Or break out the ammonia... or just make the fins solid balsa. I'm actually not sure what the objective of the basswood skin is, although as I said before I love to see some wood bending.

I mentioned ammonia, not sure if you saw that or not?

As for the objective: 1/2" thick fins, with a nice round leading edge that are lightweight yet durable enough not to break at landing.

It's a challenge... you know, basically the same reason we're scratch builders, instead of kit builders. To boldly go down paths and worm holes.... where you have never gone before.
 
Any chance placing some vinyl tape over the outside curvature pre bending may help? Would even out the stress. Would also take a lot longer to dry, on the negative side.
 
This is a little counterintuitive, but maybe also try bending it perpendicular to the grain.
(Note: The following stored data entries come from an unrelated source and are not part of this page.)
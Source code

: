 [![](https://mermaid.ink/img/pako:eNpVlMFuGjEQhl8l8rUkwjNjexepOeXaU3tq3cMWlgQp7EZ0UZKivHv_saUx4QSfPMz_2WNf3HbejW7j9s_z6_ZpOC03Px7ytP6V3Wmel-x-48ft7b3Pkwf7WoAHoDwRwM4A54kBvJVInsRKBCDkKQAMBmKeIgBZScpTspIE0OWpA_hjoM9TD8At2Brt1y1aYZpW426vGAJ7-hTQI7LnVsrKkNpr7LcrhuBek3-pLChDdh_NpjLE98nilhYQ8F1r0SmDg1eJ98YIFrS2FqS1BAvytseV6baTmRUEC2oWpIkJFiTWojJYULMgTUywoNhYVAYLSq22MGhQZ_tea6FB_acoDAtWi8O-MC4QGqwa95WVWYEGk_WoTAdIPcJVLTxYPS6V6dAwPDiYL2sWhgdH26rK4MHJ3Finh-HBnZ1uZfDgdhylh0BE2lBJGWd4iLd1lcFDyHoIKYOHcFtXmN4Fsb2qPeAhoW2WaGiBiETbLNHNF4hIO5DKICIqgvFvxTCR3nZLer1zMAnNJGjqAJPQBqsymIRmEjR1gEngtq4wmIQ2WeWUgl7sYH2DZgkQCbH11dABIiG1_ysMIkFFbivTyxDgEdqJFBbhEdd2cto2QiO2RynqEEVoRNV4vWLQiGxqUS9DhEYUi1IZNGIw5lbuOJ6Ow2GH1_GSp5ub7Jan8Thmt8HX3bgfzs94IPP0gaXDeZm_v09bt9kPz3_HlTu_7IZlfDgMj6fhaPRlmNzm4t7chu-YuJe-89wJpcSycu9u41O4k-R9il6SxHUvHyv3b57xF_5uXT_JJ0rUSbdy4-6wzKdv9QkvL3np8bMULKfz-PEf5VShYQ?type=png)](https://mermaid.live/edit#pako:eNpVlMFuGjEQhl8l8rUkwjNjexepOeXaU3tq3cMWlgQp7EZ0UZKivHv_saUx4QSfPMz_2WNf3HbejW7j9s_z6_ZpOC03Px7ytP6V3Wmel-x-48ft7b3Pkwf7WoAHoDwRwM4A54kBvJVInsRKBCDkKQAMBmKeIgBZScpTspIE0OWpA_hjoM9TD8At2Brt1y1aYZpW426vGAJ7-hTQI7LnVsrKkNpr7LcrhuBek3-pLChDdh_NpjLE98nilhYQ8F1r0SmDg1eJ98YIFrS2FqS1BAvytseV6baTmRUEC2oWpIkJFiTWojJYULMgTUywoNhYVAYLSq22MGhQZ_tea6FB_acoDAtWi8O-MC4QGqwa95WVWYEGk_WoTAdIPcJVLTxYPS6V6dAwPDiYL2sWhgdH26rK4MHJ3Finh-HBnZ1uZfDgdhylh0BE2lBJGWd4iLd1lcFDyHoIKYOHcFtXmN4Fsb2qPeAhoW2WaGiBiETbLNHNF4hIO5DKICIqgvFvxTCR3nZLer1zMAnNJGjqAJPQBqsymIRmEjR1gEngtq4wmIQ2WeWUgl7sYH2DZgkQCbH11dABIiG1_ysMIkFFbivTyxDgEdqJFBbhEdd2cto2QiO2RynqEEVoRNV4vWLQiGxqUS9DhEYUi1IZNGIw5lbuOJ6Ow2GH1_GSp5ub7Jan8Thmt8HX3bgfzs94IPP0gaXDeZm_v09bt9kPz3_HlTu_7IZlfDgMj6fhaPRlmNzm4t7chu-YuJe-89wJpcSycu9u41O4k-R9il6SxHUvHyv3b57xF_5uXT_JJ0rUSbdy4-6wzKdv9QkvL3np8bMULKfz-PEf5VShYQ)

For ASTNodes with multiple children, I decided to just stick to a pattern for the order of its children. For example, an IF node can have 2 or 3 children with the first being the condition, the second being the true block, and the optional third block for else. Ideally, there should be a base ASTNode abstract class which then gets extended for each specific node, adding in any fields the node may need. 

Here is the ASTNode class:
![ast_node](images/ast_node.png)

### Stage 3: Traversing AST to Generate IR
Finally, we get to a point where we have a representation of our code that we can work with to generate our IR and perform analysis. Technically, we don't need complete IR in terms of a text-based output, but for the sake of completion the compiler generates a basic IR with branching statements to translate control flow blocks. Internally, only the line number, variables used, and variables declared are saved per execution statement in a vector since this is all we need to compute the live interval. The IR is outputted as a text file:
That should resolve the problem of breaking between the grain lines, though possibly at the cost of adding other problems. I also have a vague memory that it’s possible to oversteam wood, making it brittle. Checking how flexible it is every so often helps with that until you have a good time mark set.
 
I keep thinking more and more that ammonia might be the way to go. But that's from someone who's never done it, only seen the amazing results. Maybe I'll try a sample.
 
Question:

Please provide your thoughts on using the one formed basswood fin I have as a form to build some multi-ply card stock fins?

Basically wrap the basswood fin with wax paper, then start laying up card stock, with wood glue between each layer?​

Since the fins are u-shaped my mindsim speculates that a card stock version should be structurally sound for this size rocket?

If after laying up the card stock it seems flimsy I could include an internal boxing plate to close the u-shape.​

As always... comments are sincerely appreciated.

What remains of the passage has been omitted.